I would also be grateful to learn which HIV tests you’ve found that claim US Food and Drug Administration approval for the specific intended purpose of diagnosing infection with HIV. The manufacturer’s literature from the test kits I’ve reviewed all disclaim use for such purposes. For example, the Roche HIV viral load test kit literature states it “is not intended to be used as a screening test for HIV or as a diagnostic to confirm the presence of HIV infection.”

To further my understanding of your position, I would also appreciate knowing what study from the medical literature you rely on for evidence of HIV isolation (purification) and identification of the specific viral proteins and DNA.

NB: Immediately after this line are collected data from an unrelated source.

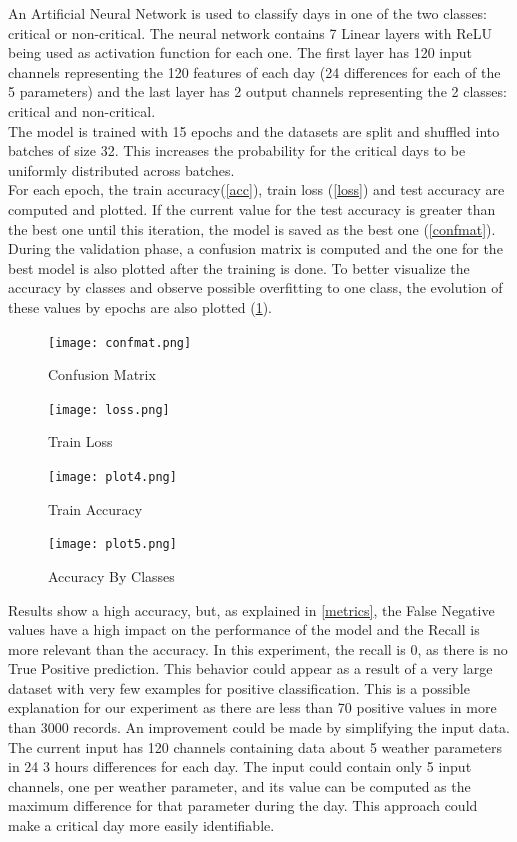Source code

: \documentclass{article}
\begin{document}
An Artificial Neural Network is used to classify days in one of the two classes: critical or non-critical. The neural network contains 7 Linear layers with ReLU being used as activation function for each one. The first layer has 120 input channels representing the 120 features of each day (24 differences for each of the 5 parameters) and the last layer has 2 output channels representing the 2 classes: critical and non-critical.
\\

The model is trained with 15 epochs and the datasets are split and shuffled into batches of size 32. This increases the probability for the critical days to be uniformly distributed across batches. 
\\

For each epoch, the train accuracy(\ref{acc}), train loss (\ref{loss}) and test accuracy are computed and plotted. If the current value for the test accuracy is greater than the best one until this iteration, the model is saved as the best one (\ref{confmat}). During the validation phase, a confusion matrix is computed and the one for the best model is also plotted after the training is done. To better visualize the accuracy by classes and observe possible overfitting to one class, the evolution of these values by epochs are also plotted
(\ref{accCl}).
\\

\begin{figure}[h!] 
\begin{multicols}{2}

\centering
\texttt{[image: confmat.png]}
\caption{Confusion Matrix} 
\label{confmat}

\centering
\texttt{[image: loss.png]}
\caption{Train Loss} 
\label{loss}

\centering
\texttt{[image: plot4.png]}
\caption{Train Accuracy} 
\label{acc}

\centering
\texttt{[image: plot5.png]}
\caption{Accuracy By Classes} 
\label{accCl}
\end{multicols}
\end{figure}

Results show a high accuracy, but, as explained in \ref{metrics}, the False Negative values have a high impact on the performance of the model and the Recall is more relevant than the accuracy. In this experiment, the recall is 0, as there is no True Positive prediction. This behavior could appear as a result of a very large dataset with very few examples for positive classification. This is a possible explanation for our experiment as there are less than 70 positive values in more than 3000 records. An improvement could be made by simplifying the input data. The current input has 120 channels containing data about 5 weather parameters in 24 3 hours differences for each day. The input could contain only 5 input channels, one per weather parameter, and its value can be computed as the maximum difference for that parameter during the day. This approach could make a critical day more easily identifiable.
\end{document}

Since mandatory HIV testing of minor children ultimately leads to mandatory anti-HIV pharmaceutical treatment, could you please tell me what study you believe best demonstrates the long-term clinical health benefits conferred to positive testing children from anti-HIV medications? One that compares clinical health outcomes in positive testing children who take the drugs to a matched cohort who take no anti-HIV medications would be of greatest interest.

Finally, a point for which I would very much appreciate your much studied and experienced perspective is the practice of disregarding or discounting HIV negative test results in infants born to HIV positive mothers. For example, the state of Oregon mandated that Felix Tyson, the infant son of known HIV positive mother Kathleen Tyson, receive AZT treatment for the first six weeks of his life despite the fact that Felix tested HIV negative at birth. If HIV testing provides incontrovertible evidence of HIV infection, why would knowledge of a mother’s status affect how test results are interpreted?

With further thanks for your time and in anticipation of your reply.